Heat przegrał czwarte spotkanie w serii z Sixers czterema punktami i rywalizacja w tej parze toczy się nadal. Szczególnie bezproduktywni w tej konfrontacji byli dwaj pierwszopiątkowi gracze Zydrunas Ilgauskas i Mike Bibby. Przed meczem nr 5 szkoleniowiec ekipy z Miami Erik Spoelstra nie zamierza jednak dokonywać zmian w wyjściowej piątce.

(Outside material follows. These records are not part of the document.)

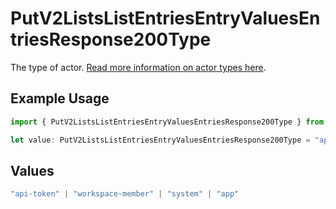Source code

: # PutV2ListsListEntriesEntryValuesEntriesResponse200Type

The type of actor. [Read more information on actor types here](/docs/actors).

## Example Usage

```typescript
import { PutV2ListsListEntriesEntryValuesEntriesResponse200Type } from "attio-js/models/operations";

let value: PutV2ListsListEntriesEntryValuesEntriesResponse200Type = "app";
```

## Values

```typescript
"api-token" | "workspace-member" | "system" | "app"
```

Bibby jest cieniem zawodnika, który rozpoczynał sezon w Atlancie Hawks. W drużynie, w której pierwsze skrzypce grają LeBron James, Dwayne Wade i Chris Bosh rozgrywający nie potrafi się odnaleźć. W meczu nr 4 z Philadelphią niemiłosiernie pudłował, gdy już miał okazje do rzutów. A tych było sporo. Równie słabe spotkanie zanotował litewski środkowy Zydrunas Ilgauskas. Obaj zawodnicy w sumie spędzili na parkiecie tylko 24 minuty i zdobyli łącznie... jeden punkt.
Ze znacznie lepszej strony pokazali się ich zmiennicy, mianowicie Mario Chalmers (31 minut, 9 pkt, 2 as, 3 zb) i Joel Anthony (34 minuty, 2 pkt, 7 zb). - Ta wyjściowa piątka nie jest naszą najbardziej energetyczną piątką. Oczywiście kiedy pojawił się na boisku Joel Anthony i kiedy Mario Chalmers wszedł na parkiet, przez długi czas nasza defensywa radziła sobie bardzo dobrze, a piątka była naprawdę energetyczna. Niektórzy zawodnicy nie są tak energetyczni i my to rozumiemy, ale musimy starać się być lepsi - wyjaśniał D-Wade.
Mimo to szkoleniowiec Żaru nie zamierza dokonywać zmian w wyjściowym zestawieniu przed piątą konfrontacją z Sixers. - Nie widzę potrzeby dokonywania zmian w tej chwili. Możemy zmienić co potrzebujemy wewnątrz siebie i rozpocząć mecz z lepszą motoryką, atletyzmem i świadomością celu - zapewniał Spoelstra.